What needs to be done: From the material below, return every line that includes "webpage".

Exercise materials Block Start

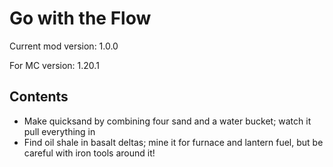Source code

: # Go with the Flow
Current mod version: 1.0.0

For MC version: 1.20.1

## Contents
- Make quicksand by combining four sand and a water bucket; watch it pull everything in
- Find oil shale in basalt deltas; mine it for furnace and lantern fuel, but be careful with iron tools around it!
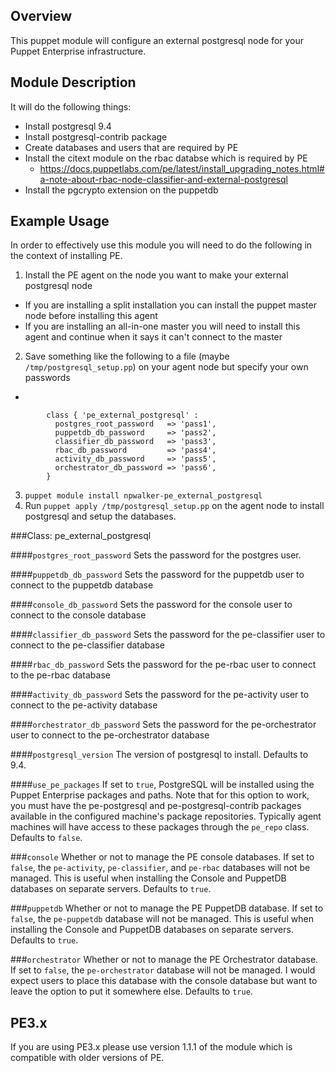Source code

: Overview
--------

This puppet module will configure an external postgresql node for your Puppet Enterprise infrastructure.

Module Description
------------------

It will do the following things:
 - Install postgresql 9.4
 - Install postgresql-contrib package
 - Create databases and users that are required by PE
 - Install the citext module on the rbac databse which is required by PE
   - https://docs.puppetlabs.com/pe/latest/install_upgrading_notes.html#a-note-about-rbac-node-classifier-and-external-postgresql
 - Install the pgcrypto extension on the puppetdb

Example Usage
------------

In order to effectively use this module you will need to do the following in the context of installing PE.

1. Install the PE agent on the node you want to make your external postgresql node
 - If you are installing a split installation you can install the puppet master node before installing this agent
 - If you are installing an all-in-one master you will need to install this agent and continue when it says it can't connect to the master
2. Save something like the following to a file (maybe `/tmp/postgresql_setup.pp`) on your agent node but specify your own passwords
 - 
		
			class { 'pe_external_postgresql' :
			  postgres_root_password   => 'pass1',
			  puppetdb_db_password     => 'pass2',
			  classifier_db_password   => 'pass3',
			  rbac_db_password         => 'pass4',
			  activity_db_password     => 'pass5',
			  orchestrator_db_password => 'pass6',
			}
		

3. `puppet module install npwalker-pe_external_postgresql`
4. Run `puppet apply /tmp/postgresql_setup.pp` on the agent node to install postgresql and setup the databases.

###Class: pe_external_postgresql

####`postgres_root_password`
Sets the password for the postgres user.

####`puppetdb_db_password`
Sets the password for the puppetdb user to connect to the puppetdb database 

####`console_db_password`
Sets the password for the console user to connect to the console database

####`classifier_db_password`
Sets the password for the pe-classifier user to connect to the pe-classifier database

####`rbac_db_password`
Sets the password for the pe-rbac user to connect to the pe-rbac database

####`activity_db_password`
Sets the password for the pe-activity user to connect to the pe-activity database

####`orchestrator_db_password`
Sets the password for the pe-orchestrator user to connect to the pe-orchestrator database

####`postgresql_version`
The version of postgresql to install.  Defaults to 9.4.

####`use_pe_packages`
If set to `true`, PostgreSQL will be installed using the Puppet Enterprise
packages and paths. Note that for this option to work, you must have the
pe-postgresql and pe-postgresql-contrib packages available in the configured
machine's package repositories. Typically agent machines will have access to
these packages through the `pe_repo` class. Defaults to `false`.

###`console`
Whether or not to manage the PE console databases. If set to `false`, the
`pe-activity`, `pe-classifier`, and `pe-rbac` databases will
not be managed. This is useful when installing the Console and PuppetDB
databases on separate servers. Defaults to `true`.

###`puppetdb`
Whether or not to manage the PE PuppetDB database. If set to `false`, the
`pe-puppetdb` database will not be managed. This is useful when installing the
Console and PuppetDB databases on separate servers. Defaults to `true`.

###`orchestrator`
Whether or not to manage the PE Orchestrator database. If set to `false`, the
`pe-orchestrator` database will not be managed. I would expect users to place
this database with the console database but want to leave the option to put it
somewhere else.  Defaults to `true`.

PE3.x
------

If you are using PE3.x please use version 1.1.1 of the module which is compatible
with older versions of PE.
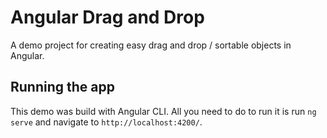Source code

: # Angular Drag and Drop

A demo project for creating easy drag and drop / sortable objects in Angular.

## Running the app

This demo was build with Angular CLI. All you need to do to run it is run `ng serve` and navigate to `http://localhost:4200/`.
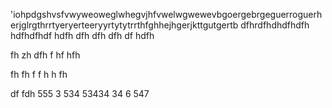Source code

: 'iohpdgshvsfvwyweoweglwhegvjhfvwelwgwewevbgoergebrgeguerroguerherjglrgthrrtyeryerteeryyrtytytrrthfghhejhgerjkttgutgertb
dfhrdfhdhdfhdfh
hdfhdfhdf
hdfh
dfh
dfh
dfh
df
hdfh

fh
zh
dfh
f
hf
hfh

fh
fh
f
f
h
h
fh

df
fdh
555
3
534
53434
34
6
547
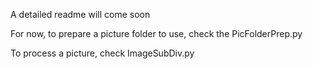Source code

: A detailed readme will come soon

For now, to prepare a picture folder to use, check the PicFolderPrep.py

To process a picture, check ImageSubDiv.py

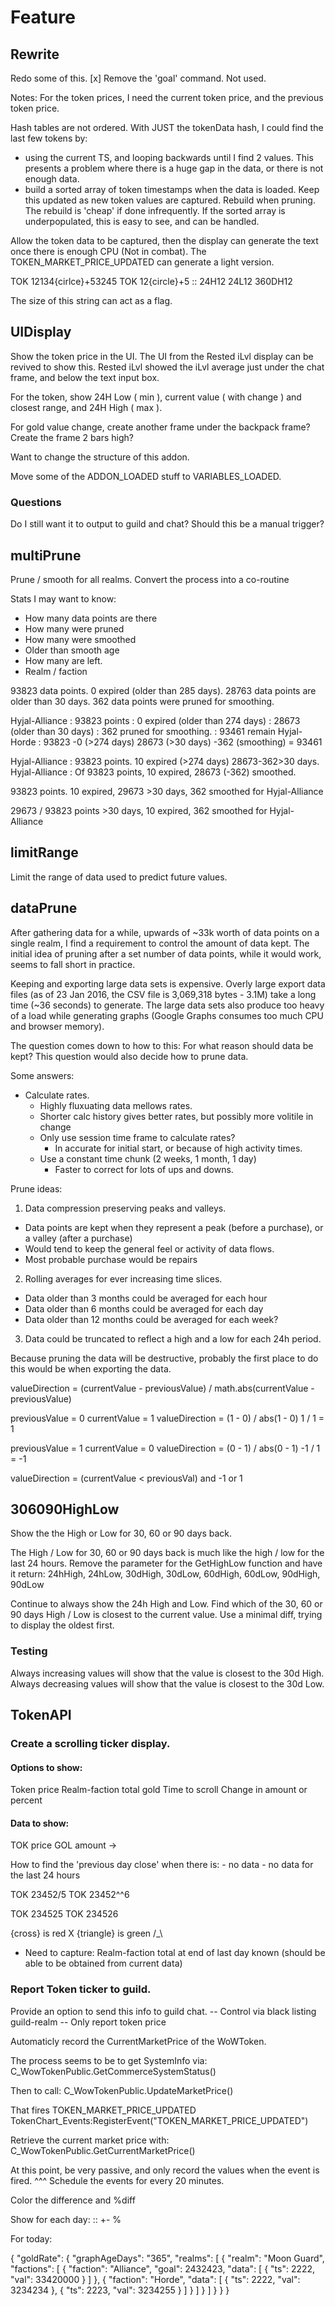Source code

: # Feature

## Rewrite

Redo some of this.
[x] Remove the 'goal' command.   Not used.

Notes:
For the token prices, I need the current token price, and the previous token price.

Hash tables are not ordered.
With JUST the tokenData hash, I could find the last few tokens by:
* using the current TS, and looping backwards until I find 2 values. This presents a problem where there is a huge gap in the data, or there is not enough data.
* build a sorted array of token timestamps when the data is loaded.  Keep this updated as new token values are captured.  Rebuild when pruning.
  The rebuild is 'cheap' if done infrequently.
  If the sorted array is underpopulated, this is easy to see, and can be handled.

Allow the token data to be captured, then the display can generate the text once there is enough CPU (Not in combat).
The TOKEN_MARKET_PRICE_UPDATED can generate a light version.

TOK 12134{cirlce}+53245
TOK 12{circle}+5 :: 24H12 24L12 360DH12

The size of this string can act as a flag.




## UIDisplay

Show the token price in the UI.
The UI from the Rested iLvl display can be revived to show this.
Rested iLvl showed the iLvl average just under the chat frame, and below the text input box.

For the token, show 24H Low ( min ), current value ( with change ) and closest range, and 24H High ( max ).

For gold value change, create another frame under the backpack frame?
Create the frame 2 bars high?

Want to change the structure of this addon.

Move some of the ADDON_LOADED stuff to VARIABLES_LOADED.

### Questions

Do I still want it to output to guild and chat?
Should this be a manual trigger?


## multiPrune
Prune / smooth for all realms.
Convert the process into a co-routine

Stats I may want to know:
* How many data points are there
* How many were pruned
* How many were smoothed
* Older than smooth age
* How many are left.
* Realm / faction

93823 data points. 0 expired (older than 285 days).
28763 data points are older than 30 days.
362 data points were pruned for smoothing.

Hyjal-Alliance : 93823 points
               :     0 expired (older than 274 days)
               : 28673         (older than 30 days)
               :   362 pruned for smoothing.
               : 93461 remain
Hyjal-Horde    : 93823 -0 (>274 days) 28673 (>30 days) -362 (smoothing) = 93461

Hyjal-Alliance : 93823 points. 10 expired (>274 days) 28673-362>30 days.
Hyjal-Alliance : Of 93823 points, 10 expired, 28673 (-362) smoothed.

93823 points.  10 expired, 29673 >30 days, 362 smoothed for Hyjal-Alliance

29673 / 93823 points >30 days, 10 expired, 362 smoothed for Hyjal-Alliance





## limitRange
Limit the range of data used to predict future values.

## dataPrune
After gathering data for a while, upwards of ~33k worth of data points on a single realm,  I find a requirement to control the amount of data kept.
The initial idea of pruning after a set number of data points, while it would work, seems to fall short in practice.

Keeping and exporting large data sets is expensive.
Overly large export data files (as of 23 Jan 2016, the CSV file is 3,069,318 bytes - 3.1M) take a long time (~36 seconds) to generate.
The large data sets also produce too heavy of a load while generating graphs (Google Graphs consumes too much CPU and browser memory).



The question comes down to how to this: For what reason should data be kept?
This question would also decide how to prune data.

Some answers:
* Calculate rates.
  * Highly fluxuating data mellows rates.
  * Shorter calc history gives better rates, but possibly more volitile in change
  * Only use session time frame to calculate rates?
    * In accurate for initial start, or because of high activity times.
  * Use a constant time chunk (2 weeks, 1 month, 1 day)
    * Faster to correct for lots of ups and downs.

Prune ideas:
1. Data compression preserving peaks and valleys.
  * Data points are kept when they represent a peak (before a purchase), or a valley (after a purchase)
  * Would tend to keep the general feel or activity of data flows.
  * Most probable purchase would be repairs
2. Rolling averages for ever increasing time slices.
  * Data older than 3 months could be averaged for each hour
  * Data older than 6 months could be averaged for each day
  * Data older than 12 months could be averaged for each week?
3. Data could be truncated to reflect a high and a low for each 24h period.

Because pruning the data will be destructive, probably the first place to do this would be when exporting the data.



valueDirection = (currentValue - previousValue) / math.abs(currentValue - previousValue)

previousValue = 0
currentValue = 1
valueDirection = (1 - 0) / abs(1 - 0)
					1 / 1 = 1

previousValue = 1
currentValue = 0
valueDirection = (0 - 1) / abs(0 - 1)
					-1 / 1  = -1

valueDirection = (currentValue < previousVal) and -1 or 1



## 306090HighLow
Show the the High or Low for 30, 60 or 90 days back.

The High / Low for 30, 60 or 90 days back is much like the high / low for the last 24 hours.
Remove the parameter for the GetHighLow function and have it return:
24hHigh, 24hLow, 30dHigh, 30dLow, 60dHigh, 60dLow, 90dHigh, 90dLow

Continue to always show the 24h High and Low.
Find which of the 30, 60 or 90 days High / Low is closest to the current value.
Use a minimal diff, trying to display the oldest first.

### Testing
Always increasing values will show that the value is closest to the 30d High.
Always decreasing values will show that the value is closest to the 30d Low.



## TokenAPI


### Create a scrolling ticker display.

#### Options to show:
Token price
Realm-faction total gold
Time to scroll
Change in amount or percent

#### Data to show:
TOK price <direction icon> <change from previous day close>
GOL amount <direction icon> <change from previous day close> -> <Goal>

How to find the 'previous day close' when there is:
	- no data
	- no data for the last 24 hours

TOK 23452\/5
TOK 23452^^6

TOK 23452<green>5</green>
TOK 23452<red>6</red>

{cross} is red X
{triangle} is green /_\

- Need to capture:
Realm-faction total at end of last day known
	(should be able to be obtained from current data)

### Report Token ticker to guild.

Provide an option to send this info to guild chat.
	-- Control via black listing guild-realm
	-- Only report token price



Automaticly record the CurrentMarketPrice of the WoWToken.

The process seems to be to get SystemInfo via:
C_WowTokenPublic.GetCommerceSystemStatus()

Then to call:
C_WowTokenPublic.UpdateMarketPrice()

That fires TOKEN_MARKET_PRICE_UPDATED
TokenChart_Events:RegisterEvent("TOKEN_MARKET_PRICE_UPDATED")

Retrieve the current market price with:
C_WowTokenPublic.GetCurrentMarketPrice()

At this point, be very passive, and only record the values when the event is fired.
^^^  Schedule the events for every 20 minutes.

Color the difference and %diff

Show for each day:
<date> :: <dailyMin> <dailyMax> +-<dayChange> <dayChange percent>%

For today:






{
	"goldRate": {
		"graphAgeDays": "365",
		"realms": [
			{
				"realm": "Moon Guard",
				"factions": [
					{
						"faction": "Alliance",
						"goal": 2432423,
						"data": [
							{
								"ts": 2222,
								"val": 33420000
							}
						]
					}, {
						"faction": "Horde",
						"data": [
							{
								"ts": 2222,
								"val": 3234234
							},
							{
								"ts": 2223,
								"val": 3234255
							}
						]
					}
				]
			}
		]
	}
}
}
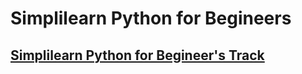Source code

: # Simplilearn Python for Begineers
## [Simplilearn Python for Begineer's Track](https://lms.simplilearn.com/courses/4214/Python-for-Beginners/syllabus)
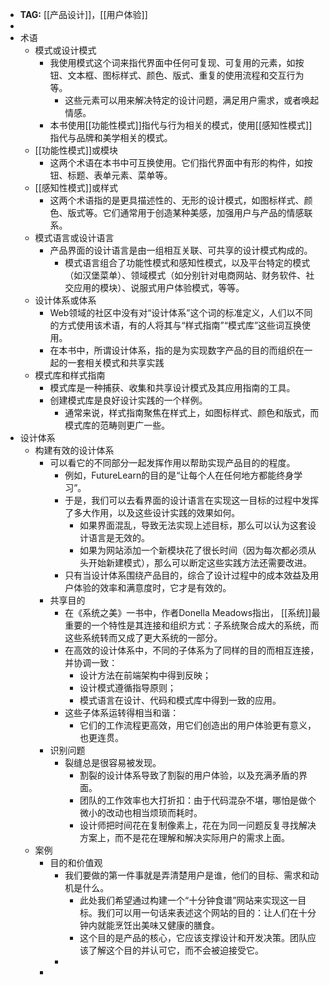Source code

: - **TAG:** [[产品设计]]，[[用户体验]]
-
- 术语
	- 模式或设计模式
		- 我使用模式这个词来指代界面中任何可复现、可复用的元素，如按钮、文本框、图标样式、颜色、版式、重复的使用流程和交互行为等。
			- 这些元素可以用来解决特定的设计问题，满足用户需求，或者唤起情感。
		- 本书使用[[功能性模式]]指代与行为相关的模式，使用[[感知性模式]]指代与品牌和美学相关的模式。
	- [[功能性模式]]或模块
		- 这两个术语在本书中可互换使用。它们指代界面中有形的构件，如按钮、标题、表单元素、菜单等。
	- [[感知性模式]]或样式
		- 这两个术语指的是更具描述性的、无形的设计模式，如图标样式、颜色、版式等。它们通常用于创造某种美感，加强用户与产品的情感联系。
	- 模式语言或设计语言
		- 产品界面的设计语言是由一组相互关联、可共享的设计模式构成的。
			- 模式语言组合了功能性模式和感知性模式，以及平台特定的模式（如汉堡菜单）、领域模式（如分别针对电商网站、财务软件、社交应用的模块）、说服式用户体验模式，等等。
	- 设计体系或体系
		- Web领域的社区中没有对“设计体系”这个词的标准定义，人们以不同的方式使用该术语，有的人将其与“样式指南”“模式库”这些词互换使用。
		- 在本书中，所谓设计体系，指的是为实现数字产品的目的而组织在一起的一套相关模式和共享实践
	- 模式库和样式指南
		- 模式库是一种捕获、收集和共享设计模式及其应用指南的工具。
		- 创建模式库是良好设计实践的一个样例。
			- 通常来说，样式指南聚焦在样式上，如图标样式、颜色和版式，而模式库的范畴则更广一些。
- 设计体系
	- 构建有效的设计体系
		- 可以看它的不同部分一起发挥作用以帮助实现产品目的的程度。
			- 例如，FutureLearn的目的是“让每个人在任何地方都能终身学习”。
			- 于是，我们可以去看界面的设计语言在实现这一目标的过程中发挥了多大作用，以及这些设计实践的效果如何。
				- 如果界面混乱，导致无法实现上述目标，那么可以认为这套设计语言是无效的。
				- 如果为网站添加一个新模块花了很长时间（因为每次都必须从头开始新建模式），那么可以断定这些实践方法还需要改进。
			- 只有当设计体系围绕产品目的，综合了设计过程中的成本效益及用户体验的效率和满意度时，它才是有效的。
		- 共享目的
			- 在《系统之美》一书中，作者Donella Meadows指出， [[系统]]最重要的一个特性是其连接和组织方式：子系统聚合成大的系统，而这些系统转而又成了更大系统的一部分。
			- 在高效的设计体系中，不同的子体系为了同样的目的而相互连接，并协调一致：
				- 设计方法在前端架构中得到反映；
				- 设计模式遵循指导原则；
				- 模式语言在设计、代码和模式库中得到一致的应用。
			- 这些子体系运转得相当和谐：
				- 它们的工作流程更高效，用它们创造出的用户体验更有意义，也更连贯。
		- 识别问题
			- 裂缝总是很容易被发现。
				- 割裂的设计体系导致了割裂的用户体验，以及充满矛盾的界面。
				- 团队的工作效率也大打折扣：由于代码混杂不堪，哪怕是做个微小的改动也相当烦琐而耗时。
				- 设计师把时间花在复制像素上，花在为同一问题反复寻找解决方案上，而不是花在理解和解决实际用户的需求上面。
	- 案例
		- 目的和价值观
			- 我们要做的第一件事就是弄清楚用户是谁，他们的目标、需求和动机是什么。
				- 此处我们希望通过构建一个“十分钟食谱”网站来实现这一目标。我们可以用一句话来表述这个网站的目的：让人们在十分钟内就能烹饪出美味又健康的膳食。
				- 这个目的是产品的核心，它应该支撑设计和开发决策。团队应该了解这个目的并认可它，而不会被迫接受它。
			-
		-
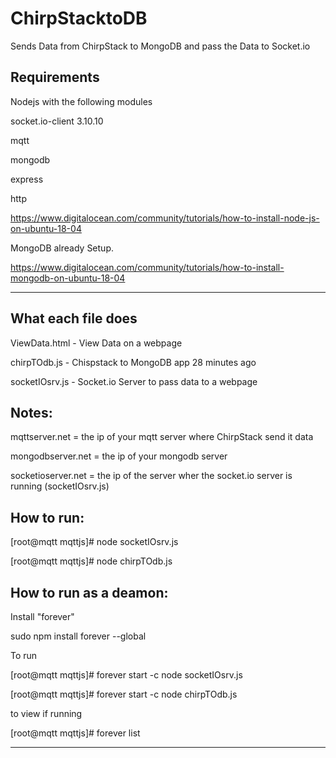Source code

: # ChirpStacktoDB
Sends Data from ChirpStack to MongoDB and pass the Data to Socket.io


Requirements 
--------------------------------------------------------
Nodejs with the following modules

socket.io-client 3.10.10

mqtt

mongodb

express

http


https://www.digitalocean.com/community/tutorials/how-to-install-node-js-on-ubuntu-18-04


MongoDB already Setup.

https://www.digitalocean.com/community/tutorials/how-to-install-mongodb-on-ubuntu-18-04

--------------------------------------------------------

What each file does
----------------------
ViewData.html	- View Data on a webpage 

chirpTOdb.js	- Chispstack to MongoDB app	28 minutes ago 

socketIOsrv.js - Socket.io Server to pass data to a webpage 


Notes:
--------------------
mqttserver.net = the ip of your mqtt server where ChirpStack send it data 

mongodbserver.net = the ip of your mongodb server 

socketioserver.net = the ip of the server wher the socket.io server is running (socketIOsrv.js) 

How to run:
--------------------
[root@mqtt mqttjs]# node socketIOsrv.js

[root@mqtt mqttjs]# node chirpTOdb.js

How to run as a deamon:
--------------------
Install "forever"

sudo npm install forever --global

To run

[root@mqtt mqttjs]# forever start -c node socketIOsrv.js

[root@mqtt mqttjs]# forever start -c node chirpTOdb.js

to view if running

[root@mqtt mqttjs]# forever list




------------------------------------------------------------------------------


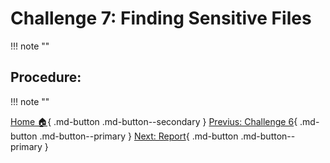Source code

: # **Challenge 7: Finding Sensitive Files**
!!! note ""
## **Procedure:**
!!! note ""

[Home 🏠](index.md){ .md-button .md-button--secondary } [Previus: Challenge 6](challenge_6.md){ .md-button .md-button--primary } [Next: Report](report.md){ .md-button .md-button--primary }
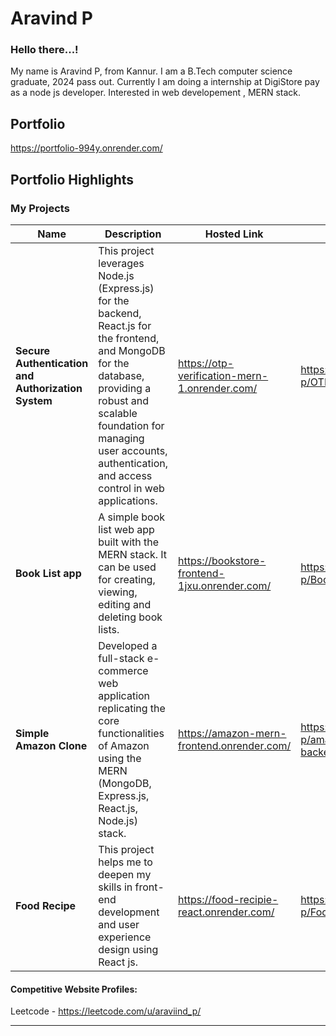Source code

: # Aravind P  

### Hello there...!
My name is Aravind P, from Kannur. I am a B.Tech computer science graduate, 2024 pass out. Currently I am doing a internship at DigiStore pay as a node js developer.
Interested in web developement , MERN stack.



## Portfolio 
https://portfolio-994y.onrender.com/

## Portfolio Highlights

### My Projects

| Name                | Description                                                               | Hosted Link                              | Repo Link                                                      |
|---------------------|---------------------------------------------------------------------------|------------------------------------------|----------------------------------------------------------------|
| **Secure Authentication and Authorization System**  | This project leverages Node.js (Express.js) for the backend, React.js for the frontend, and MongoDB for the database, providing a robust and scalable foundation for managing user accounts, authentication, and access control in web applications.                                            | https://otp-verification-mern-1.onrender.com/   | https://github.com/araviind-p/OTP-verification-MERN            |
| **Book List app**  | A simple book list web app built with the MERN stack. It can be used for creating, viewing, editing and deleting book lists.                                              | https://bookstore-frontend-1jxu.onrender.com/   | https://github.com/araviind-p/BookStore-Backend.git            |
| **Simple Amazon Clone**  | Developed a full-stack e-commerce web application replicating the core functionalities of Amazon using the MERN (MongoDB, Express.js, React.js, Node.js) stack.                                            | https://amazon-mern-frontend.onrender.com/  | https://github.com/araviind-p/amazon-mern-backend.git           |
| **Food Recipe**  | This project helps me to deepen my skills in front-end development and user experience design using React js.                                            | https://food-recipie-react.onrender.com/   |https://github.com/araviind-p/Food-recipie-React.git            |



#### Competitive Website Profiles:

Leetcode - https://leetcode.com/u/araviind_p/

---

Exercise materials Block End

Output:
ViewData.html	- View Data on a webpage 
socketIOsrv.js - Socket.io Server to pass data to a webpage 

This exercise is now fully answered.